In einem nächsten Schritt kannst Du es mit sanften Differenzieren versuchen: lass die gefärbten Schnitte nach dem Ausspülen überflüssiger Färbelösung mehrere Stunden (bis zu 24 ... - je nach ergebnis) in Aqua dest., das Du gelegentlich wechselst.
Ausdifferenziert sind die Schnitte, wenn das abgesaugte Wasser in der Pipette keinen Rosa-Stich mehr zeigt. 

Lieber Klaus,

Du hast wohl recht, echte "Holz"zellen bekommen mit Rhodamin B eine eher orange bis bräunliche Färbung.

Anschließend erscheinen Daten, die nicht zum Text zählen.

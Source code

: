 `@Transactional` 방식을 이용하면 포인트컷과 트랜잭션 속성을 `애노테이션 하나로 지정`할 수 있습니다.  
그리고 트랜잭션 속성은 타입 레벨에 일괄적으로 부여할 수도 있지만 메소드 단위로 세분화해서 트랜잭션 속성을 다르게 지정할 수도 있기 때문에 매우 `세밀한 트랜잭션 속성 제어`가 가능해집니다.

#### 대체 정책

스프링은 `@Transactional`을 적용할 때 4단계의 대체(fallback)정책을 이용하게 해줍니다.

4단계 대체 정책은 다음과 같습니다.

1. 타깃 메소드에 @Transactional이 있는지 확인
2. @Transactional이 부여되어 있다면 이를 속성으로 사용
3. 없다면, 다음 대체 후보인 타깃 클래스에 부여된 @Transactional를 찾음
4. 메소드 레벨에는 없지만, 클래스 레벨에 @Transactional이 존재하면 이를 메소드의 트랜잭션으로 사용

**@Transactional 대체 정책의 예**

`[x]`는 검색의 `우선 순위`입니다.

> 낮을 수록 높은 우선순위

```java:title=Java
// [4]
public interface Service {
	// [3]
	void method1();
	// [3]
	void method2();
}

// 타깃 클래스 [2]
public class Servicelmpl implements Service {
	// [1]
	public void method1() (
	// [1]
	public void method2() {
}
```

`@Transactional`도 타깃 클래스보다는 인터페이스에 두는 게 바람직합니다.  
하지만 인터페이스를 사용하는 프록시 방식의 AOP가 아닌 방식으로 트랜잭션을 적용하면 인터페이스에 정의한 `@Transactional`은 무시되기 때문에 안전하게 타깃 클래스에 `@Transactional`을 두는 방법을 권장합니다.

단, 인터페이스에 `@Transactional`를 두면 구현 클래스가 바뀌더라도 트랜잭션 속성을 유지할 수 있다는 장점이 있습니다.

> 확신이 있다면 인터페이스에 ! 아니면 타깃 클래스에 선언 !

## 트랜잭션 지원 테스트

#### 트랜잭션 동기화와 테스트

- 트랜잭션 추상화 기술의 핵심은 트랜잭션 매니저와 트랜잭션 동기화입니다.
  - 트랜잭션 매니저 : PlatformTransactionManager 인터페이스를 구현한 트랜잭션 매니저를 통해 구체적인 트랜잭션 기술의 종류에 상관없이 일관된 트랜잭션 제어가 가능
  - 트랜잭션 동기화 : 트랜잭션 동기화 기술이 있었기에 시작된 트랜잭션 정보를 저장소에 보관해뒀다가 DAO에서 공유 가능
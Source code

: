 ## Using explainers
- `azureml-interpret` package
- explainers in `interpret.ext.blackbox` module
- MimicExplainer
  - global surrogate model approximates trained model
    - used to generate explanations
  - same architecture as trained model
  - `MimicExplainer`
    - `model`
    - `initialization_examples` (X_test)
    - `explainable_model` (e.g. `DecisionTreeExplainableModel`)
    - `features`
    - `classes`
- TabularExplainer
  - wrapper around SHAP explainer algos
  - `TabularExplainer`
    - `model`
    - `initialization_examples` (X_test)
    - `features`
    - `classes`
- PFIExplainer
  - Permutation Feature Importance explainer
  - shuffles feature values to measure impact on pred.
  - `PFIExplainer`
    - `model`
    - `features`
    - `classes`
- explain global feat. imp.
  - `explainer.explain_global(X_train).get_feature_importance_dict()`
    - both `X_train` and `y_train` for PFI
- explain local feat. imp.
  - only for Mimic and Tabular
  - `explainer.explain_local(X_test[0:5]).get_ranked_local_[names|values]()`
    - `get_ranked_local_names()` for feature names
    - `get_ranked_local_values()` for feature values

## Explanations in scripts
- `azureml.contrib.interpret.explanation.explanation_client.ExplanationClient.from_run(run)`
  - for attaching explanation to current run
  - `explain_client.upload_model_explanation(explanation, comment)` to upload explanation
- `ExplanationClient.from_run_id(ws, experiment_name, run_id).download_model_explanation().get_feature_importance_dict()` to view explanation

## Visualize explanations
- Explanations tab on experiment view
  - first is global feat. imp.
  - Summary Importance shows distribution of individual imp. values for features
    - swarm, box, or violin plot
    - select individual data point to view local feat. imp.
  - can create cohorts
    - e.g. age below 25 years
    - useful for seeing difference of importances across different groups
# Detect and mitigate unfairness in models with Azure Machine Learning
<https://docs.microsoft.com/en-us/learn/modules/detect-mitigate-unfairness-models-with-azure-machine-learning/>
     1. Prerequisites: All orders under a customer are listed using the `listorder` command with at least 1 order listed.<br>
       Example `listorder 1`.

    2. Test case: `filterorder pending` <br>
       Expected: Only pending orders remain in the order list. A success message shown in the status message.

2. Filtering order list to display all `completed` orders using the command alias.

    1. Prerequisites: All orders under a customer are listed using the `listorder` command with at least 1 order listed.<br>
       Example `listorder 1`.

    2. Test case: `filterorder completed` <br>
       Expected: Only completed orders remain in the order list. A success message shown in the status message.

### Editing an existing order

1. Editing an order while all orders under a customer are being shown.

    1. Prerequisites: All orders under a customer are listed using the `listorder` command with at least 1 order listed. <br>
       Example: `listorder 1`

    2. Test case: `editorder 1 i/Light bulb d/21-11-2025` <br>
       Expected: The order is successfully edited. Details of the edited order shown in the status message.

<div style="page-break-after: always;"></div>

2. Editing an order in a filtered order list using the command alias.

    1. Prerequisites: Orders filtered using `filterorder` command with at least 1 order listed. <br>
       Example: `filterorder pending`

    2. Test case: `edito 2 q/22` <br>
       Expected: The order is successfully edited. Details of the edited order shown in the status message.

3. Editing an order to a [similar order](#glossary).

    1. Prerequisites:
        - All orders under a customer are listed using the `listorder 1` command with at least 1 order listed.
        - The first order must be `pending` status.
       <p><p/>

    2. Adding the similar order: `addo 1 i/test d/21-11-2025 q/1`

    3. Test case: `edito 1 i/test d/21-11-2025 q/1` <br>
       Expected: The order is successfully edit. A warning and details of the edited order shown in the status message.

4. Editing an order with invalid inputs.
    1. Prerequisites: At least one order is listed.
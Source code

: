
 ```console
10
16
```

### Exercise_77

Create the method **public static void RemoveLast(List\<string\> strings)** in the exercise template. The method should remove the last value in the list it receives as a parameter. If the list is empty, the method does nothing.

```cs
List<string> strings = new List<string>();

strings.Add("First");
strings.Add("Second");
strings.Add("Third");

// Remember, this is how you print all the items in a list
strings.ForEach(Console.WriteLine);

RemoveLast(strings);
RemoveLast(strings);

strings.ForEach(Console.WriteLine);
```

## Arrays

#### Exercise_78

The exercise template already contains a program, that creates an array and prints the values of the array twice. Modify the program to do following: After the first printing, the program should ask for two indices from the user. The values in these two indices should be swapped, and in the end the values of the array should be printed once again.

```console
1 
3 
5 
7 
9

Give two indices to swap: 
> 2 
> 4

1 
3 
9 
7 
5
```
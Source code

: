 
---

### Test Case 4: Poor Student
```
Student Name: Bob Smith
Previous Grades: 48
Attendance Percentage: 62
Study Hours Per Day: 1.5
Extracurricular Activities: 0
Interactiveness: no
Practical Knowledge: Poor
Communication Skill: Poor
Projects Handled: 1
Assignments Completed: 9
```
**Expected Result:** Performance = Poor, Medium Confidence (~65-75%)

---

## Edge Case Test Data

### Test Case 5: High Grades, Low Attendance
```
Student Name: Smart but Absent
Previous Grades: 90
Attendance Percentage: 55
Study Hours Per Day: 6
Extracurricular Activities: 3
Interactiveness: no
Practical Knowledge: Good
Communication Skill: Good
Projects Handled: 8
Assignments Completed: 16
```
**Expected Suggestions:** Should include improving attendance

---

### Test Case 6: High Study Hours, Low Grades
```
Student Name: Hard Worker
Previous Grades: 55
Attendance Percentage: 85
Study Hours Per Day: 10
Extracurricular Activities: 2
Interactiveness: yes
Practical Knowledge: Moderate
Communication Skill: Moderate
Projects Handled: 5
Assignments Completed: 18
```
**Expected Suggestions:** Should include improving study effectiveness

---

Die Sklerenchymkappen beim Rainfarn und anderen krautigen Pflanzen sind in der Regel kräftig rot gefärbt. Bei Überdifferenzierung sind nur die Mittellamellen kräftig rot, der sklerenchymatische Teil der Zellwände geht dann auch ins orange - wobei man das auch bewusst so halten kann, um eben die Mittellamellen darzustellen - was auch mit Acridinrot geht.

Lieber Rolf,

die Reservecellulose liegt m.E. in den blauen Außenbereichen des gezeigten Schnittes. Innen liegt wieder ein rotes Sklerenchym. Welche Komponente(n) der Zellwand da so gut das Rot hält, kann ich aber auch nicht sagen.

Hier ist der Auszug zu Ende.